If a line in the records below holds the word "Saving", copy it.

MATERIAL PROVIDED:
****************************************
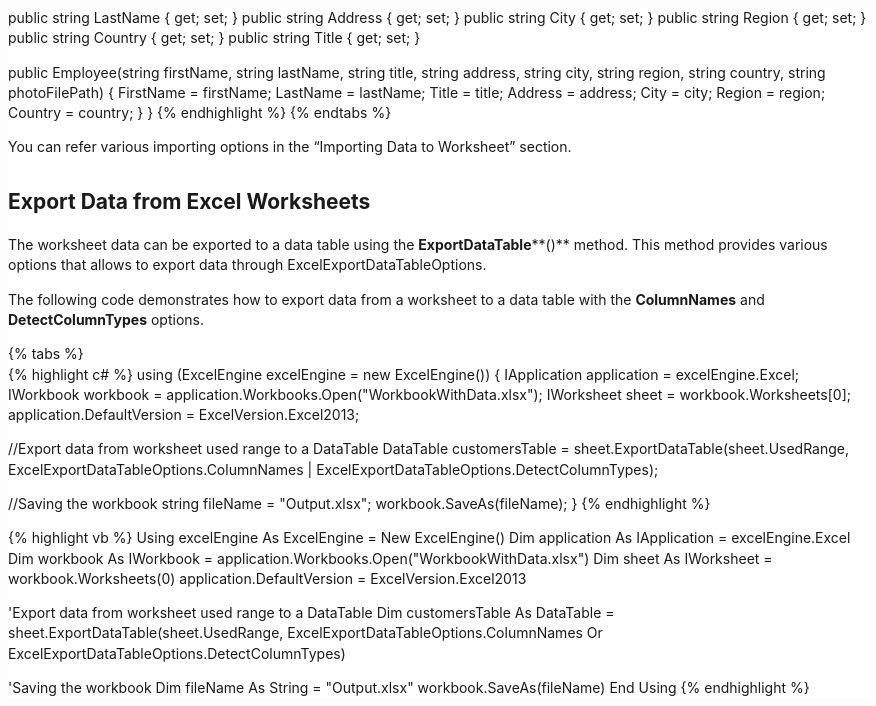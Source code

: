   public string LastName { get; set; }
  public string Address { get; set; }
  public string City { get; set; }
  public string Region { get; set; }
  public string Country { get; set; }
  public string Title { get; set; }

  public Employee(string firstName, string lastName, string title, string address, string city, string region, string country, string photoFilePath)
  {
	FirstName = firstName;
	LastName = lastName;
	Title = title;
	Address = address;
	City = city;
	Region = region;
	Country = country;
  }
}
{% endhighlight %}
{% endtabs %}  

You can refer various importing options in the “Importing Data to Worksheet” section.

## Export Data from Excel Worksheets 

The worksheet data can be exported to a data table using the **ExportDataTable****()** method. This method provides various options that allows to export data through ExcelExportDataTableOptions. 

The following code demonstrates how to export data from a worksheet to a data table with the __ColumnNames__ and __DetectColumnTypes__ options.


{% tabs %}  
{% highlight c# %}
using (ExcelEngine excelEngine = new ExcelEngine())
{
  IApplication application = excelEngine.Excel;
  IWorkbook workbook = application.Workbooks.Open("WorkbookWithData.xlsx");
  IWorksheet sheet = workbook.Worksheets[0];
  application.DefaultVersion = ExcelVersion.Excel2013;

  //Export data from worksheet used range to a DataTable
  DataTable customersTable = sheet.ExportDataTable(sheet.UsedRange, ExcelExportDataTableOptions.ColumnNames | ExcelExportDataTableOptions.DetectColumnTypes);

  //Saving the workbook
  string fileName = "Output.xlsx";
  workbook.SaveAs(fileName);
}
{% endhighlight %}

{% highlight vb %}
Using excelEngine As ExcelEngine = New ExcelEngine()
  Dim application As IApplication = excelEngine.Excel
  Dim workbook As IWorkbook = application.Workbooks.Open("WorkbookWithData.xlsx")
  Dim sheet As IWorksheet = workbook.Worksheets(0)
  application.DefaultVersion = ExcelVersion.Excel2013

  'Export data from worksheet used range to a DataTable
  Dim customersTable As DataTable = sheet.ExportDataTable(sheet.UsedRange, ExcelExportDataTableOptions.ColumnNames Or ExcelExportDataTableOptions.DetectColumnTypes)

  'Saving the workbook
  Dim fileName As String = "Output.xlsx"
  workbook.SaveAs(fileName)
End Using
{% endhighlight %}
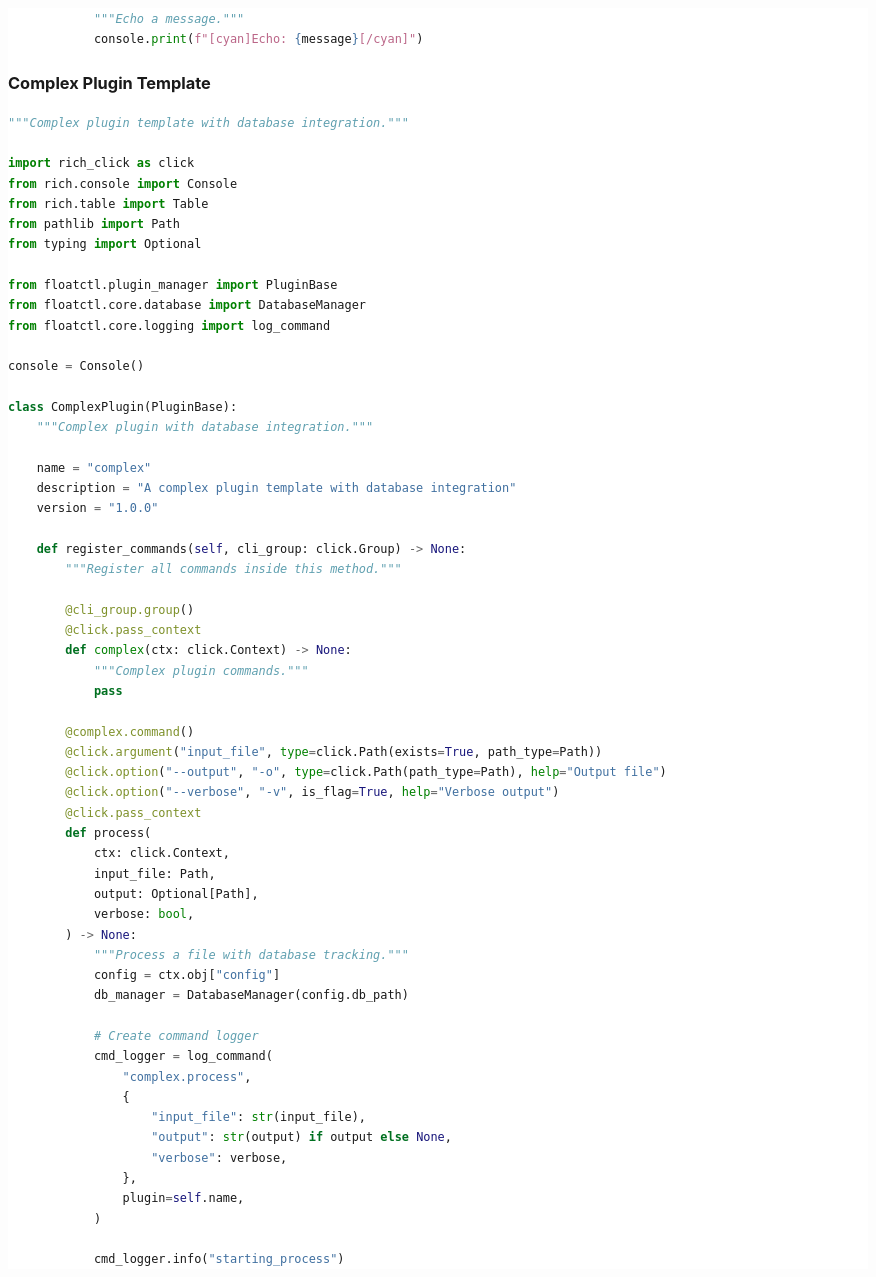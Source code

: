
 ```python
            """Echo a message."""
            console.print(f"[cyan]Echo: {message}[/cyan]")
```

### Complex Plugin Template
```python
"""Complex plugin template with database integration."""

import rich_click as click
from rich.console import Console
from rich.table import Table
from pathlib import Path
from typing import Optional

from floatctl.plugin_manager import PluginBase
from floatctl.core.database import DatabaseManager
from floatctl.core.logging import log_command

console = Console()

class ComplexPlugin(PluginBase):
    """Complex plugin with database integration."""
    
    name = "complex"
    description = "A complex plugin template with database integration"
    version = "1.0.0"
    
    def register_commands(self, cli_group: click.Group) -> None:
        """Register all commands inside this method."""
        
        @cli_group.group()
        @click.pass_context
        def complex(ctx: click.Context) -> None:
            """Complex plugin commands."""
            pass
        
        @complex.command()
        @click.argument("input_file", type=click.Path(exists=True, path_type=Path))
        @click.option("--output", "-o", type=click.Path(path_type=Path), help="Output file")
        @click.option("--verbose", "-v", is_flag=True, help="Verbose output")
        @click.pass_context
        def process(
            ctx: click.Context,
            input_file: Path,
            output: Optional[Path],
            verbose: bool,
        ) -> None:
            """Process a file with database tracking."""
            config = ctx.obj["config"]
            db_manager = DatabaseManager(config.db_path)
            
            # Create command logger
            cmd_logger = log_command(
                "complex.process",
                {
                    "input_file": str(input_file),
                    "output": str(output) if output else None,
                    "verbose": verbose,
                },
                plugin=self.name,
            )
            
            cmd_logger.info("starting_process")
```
****************************************
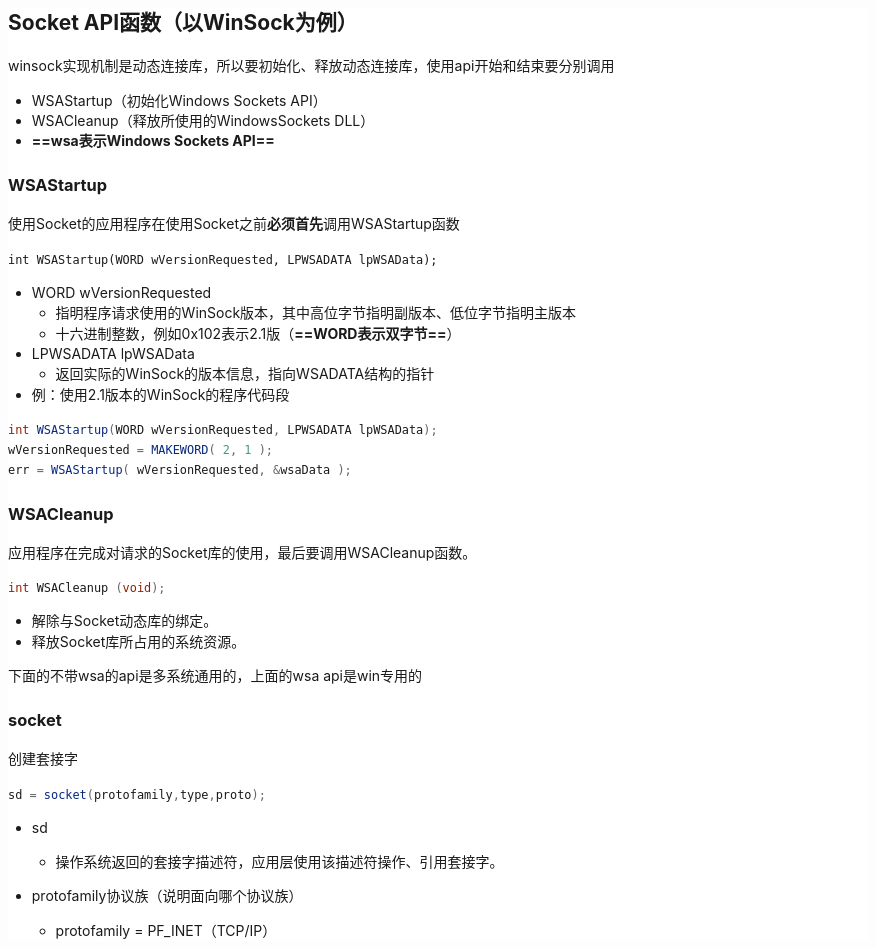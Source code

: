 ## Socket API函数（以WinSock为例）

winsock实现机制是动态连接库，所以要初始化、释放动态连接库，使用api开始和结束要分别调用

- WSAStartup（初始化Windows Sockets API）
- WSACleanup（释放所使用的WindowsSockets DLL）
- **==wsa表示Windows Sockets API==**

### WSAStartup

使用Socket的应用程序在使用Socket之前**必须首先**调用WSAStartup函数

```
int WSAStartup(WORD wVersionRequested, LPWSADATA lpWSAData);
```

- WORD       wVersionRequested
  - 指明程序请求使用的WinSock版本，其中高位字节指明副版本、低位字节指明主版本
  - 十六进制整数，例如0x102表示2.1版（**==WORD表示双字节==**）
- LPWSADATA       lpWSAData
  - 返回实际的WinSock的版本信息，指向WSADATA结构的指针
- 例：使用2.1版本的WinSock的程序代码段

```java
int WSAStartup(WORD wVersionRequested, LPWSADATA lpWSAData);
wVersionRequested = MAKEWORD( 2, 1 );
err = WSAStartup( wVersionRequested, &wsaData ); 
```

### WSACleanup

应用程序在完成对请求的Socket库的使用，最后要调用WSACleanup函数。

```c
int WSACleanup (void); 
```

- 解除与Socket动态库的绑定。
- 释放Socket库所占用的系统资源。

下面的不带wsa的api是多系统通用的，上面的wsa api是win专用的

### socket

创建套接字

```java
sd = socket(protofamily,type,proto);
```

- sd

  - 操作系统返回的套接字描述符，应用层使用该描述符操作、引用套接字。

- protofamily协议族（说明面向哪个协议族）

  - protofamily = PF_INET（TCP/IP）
****************************************
ANSWER FOR THE TASK:
  //Saving the workbook
  'Saving the workbook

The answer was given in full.